誤解はないと思いますが、念のためにいいそえておけば、「あやまればこそ人間」というのは、けっしてたんに人間の弱さ、おろかさだけを指摘しているのではありません。「人間は神さまではないから、つねにあやまりをおかすもの」というのは、たしかに一方では、人間の弱さ、おろかさの自覚という要素をもふくんでいますが、同時に「だからこそ人間はすばらしいのだ」という自覚──これがもう一つの面であり、ここに核心があるのです。
なぜ「あやまりをおかすからすばらしい」のかといえば、それによってどこまでも進歩していけるからです。進歩・発展の余地のない「いきどまりの真理」、神がかりの 「絶対的真理」──非寛容の精神、他にたいする排除の論理をともなうところの──にたいする、それは真っ向からのアンチ・テーゼでもあるのです。

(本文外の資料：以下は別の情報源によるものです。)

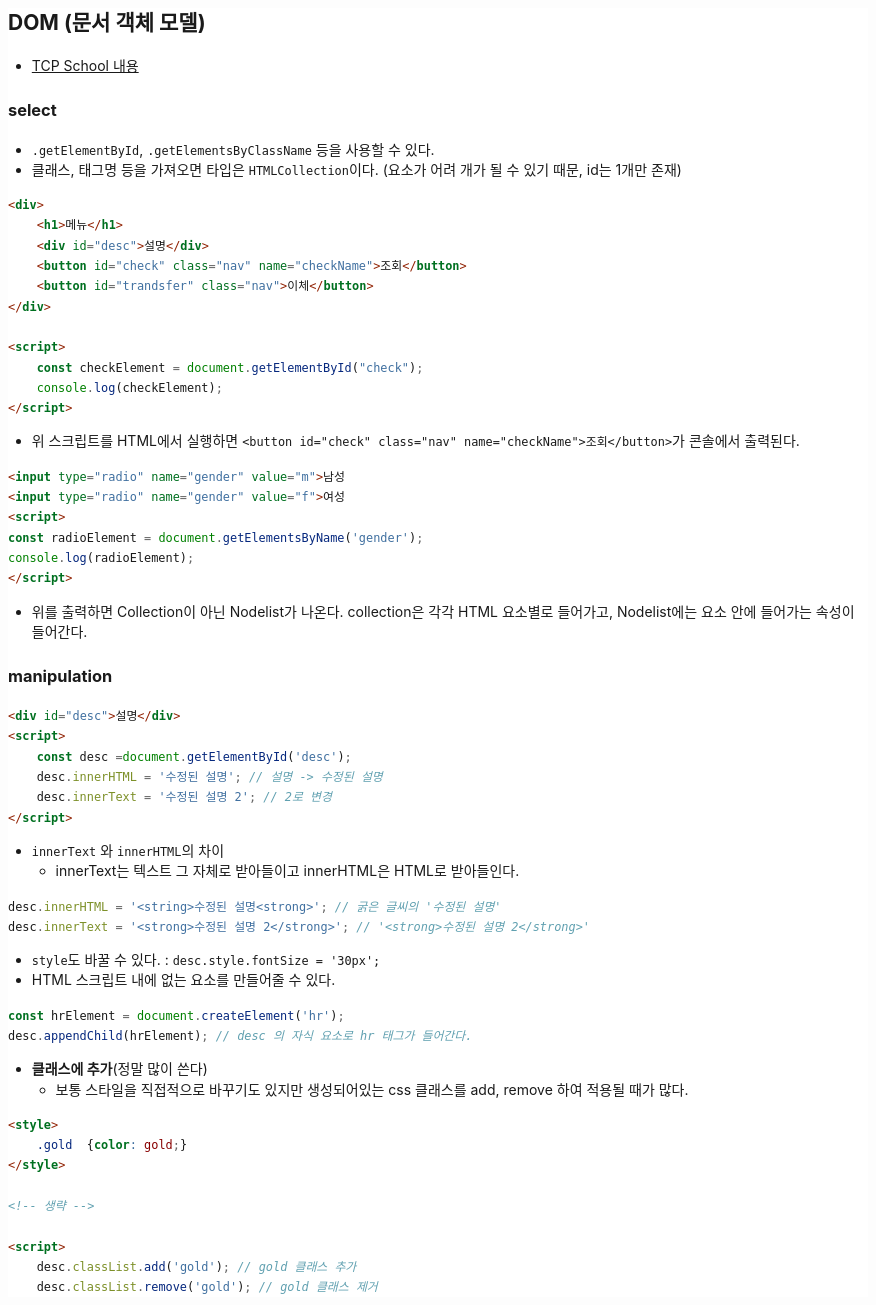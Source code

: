 ## DOM (문서 객체 모델)
- [TCP School 내용](http://www.tcpschool.com/javascript/js_dom_concept)

### select
- `.getElementById`, `.getElementsByClassName` 등을 사용할 수 있다.
- 클래스, 태그명 등을 가져오면 타입은 `HTMLCollection`이다. (요소가 어려 개가 될 수 있기 때문, id는 1개만 존재)
```html
<div>
    <h1>메뉴</h1>
    <div id="desc">설명</div>
    <button id="check" class="nav" name="checkName">조회</button>
    <button id="trandsfer" class="nav">이체</button>
</div>

<script>
    const checkElement = document.getElementById("check");
    console.log(checkElement);
</script>
```
- 위 스크립트를 HTML에서 실행하면 `<button id="check" class="nav" name="checkName">조회</button>`가 콘솔에서 출력된다.
```html
<input type="radio" name="gender" value="m">남성
<input type="radio" name="gender" value="f">여성
<script>
const radioElement = document.getElementsByName('gender');
console.log(radioElement);
</script>
```
- 위를 출력하면 Collection이 아닌 Nodelist가 나온다. collection은 각각 HTML 요소별로 들어가고, Nodelist에는 요소 안에 들어가는 속성이 들어간다.

### manipulation
```html
<div id="desc">설명</div>
<script>
    const desc =document.getElementById('desc');
    desc.innerHTML = '수정된 설명'; // 설명 -> 수정된 설명
    desc.innerText = '수정된 설명 2'; // 2로 변경
</script>
```
- `innerText` 와 `innerHTML`의 차이
    - innerText는 텍스트 그 자체로 받아들이고 innerHTML은 HTML로 받아들인다.
```js
desc.innerHTML = '<string>수정된 설명<strong>'; // 굵은 글씨의 '수정된 설명'
desc.innerText = '<strong>수정된 설명 2</strong>'; // '<strong>수정된 설명 2</strong>'
```
- `style`도 바꿀 수 있다. : `desc.style.fontSize = '30px';`
- HTML 스크립트 내에 없는 요소를 만들어줄 수 있다.
```js
const hrElement = document.createElement('hr');
desc.appendChild(hrElement); // desc 의 자식 요소로 hr 태그가 들어간다.
```
- **클래스에 추가**(정말 많이 쓴다)
    - 보통 스타일을 직접적으로 바꾸기도 있지만 생성되어있는 css 클래스를 add, remove 하여 적용될 때가 많다.
```html
<style>
    .gold  {color: gold;}
</style>

<!-- 생략 -->

<script>
    desc.classList.add('gold'); // gold 클래스 추가
    desc.classList.remove('gold'); // gold 클래스 제거
```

だから「あやまればこそ人間」というのは、「どうせ人間はあやまるものだから」と、そのあやまりにあぐらをかく──あやまりのなかにすわりこんでしまうことを意味するものではありません。反対に、つねにあやまりを発見し、つねにそれを乗りこえていくという積極的な努力の姿勢を前提にしているのです。「人間は、努力しているかぎりあやまるものだ」というゲーテの 『ファウスト』の一節が示しているように。あるいはまた、「あやまったことが悲しいのではありません。あやまりの原因がわからないことが悲しいのです」という、キユリー夫人のことばが示しているように。
ついでながら、「あやまる」という日本語には、二つの意味があります。一つは「まちがう」という意味で、「誤」という漢字があてられます。これまで使ってきたのはもっぱらこの意味でした。しかし、もう一つには「わびる。頭をさげる。謝罪する」という意味で使われる場合があり、これには「謝」という漢字があてられます。神がかりの「絶対的真理」をふりかざす信仰の立場は、これをうけいれない人にたいしてその「誤り」をみとめて「謝る」ことを要求します。土下座して謝罪すれば許してやらぬものでもないというぐあいに。ローマ法王庁がガリレオ・ガリレイにたいして要求したのがまさにそれでした。
科学的精神が「誤り」にたいしてとる態度は、これとはまったく異るものです。キュリー夫人のことばは、そのこともはっきと示しておると思います。
(高田求著「君のヒューマニズム宣言」学習の友社 p54-56)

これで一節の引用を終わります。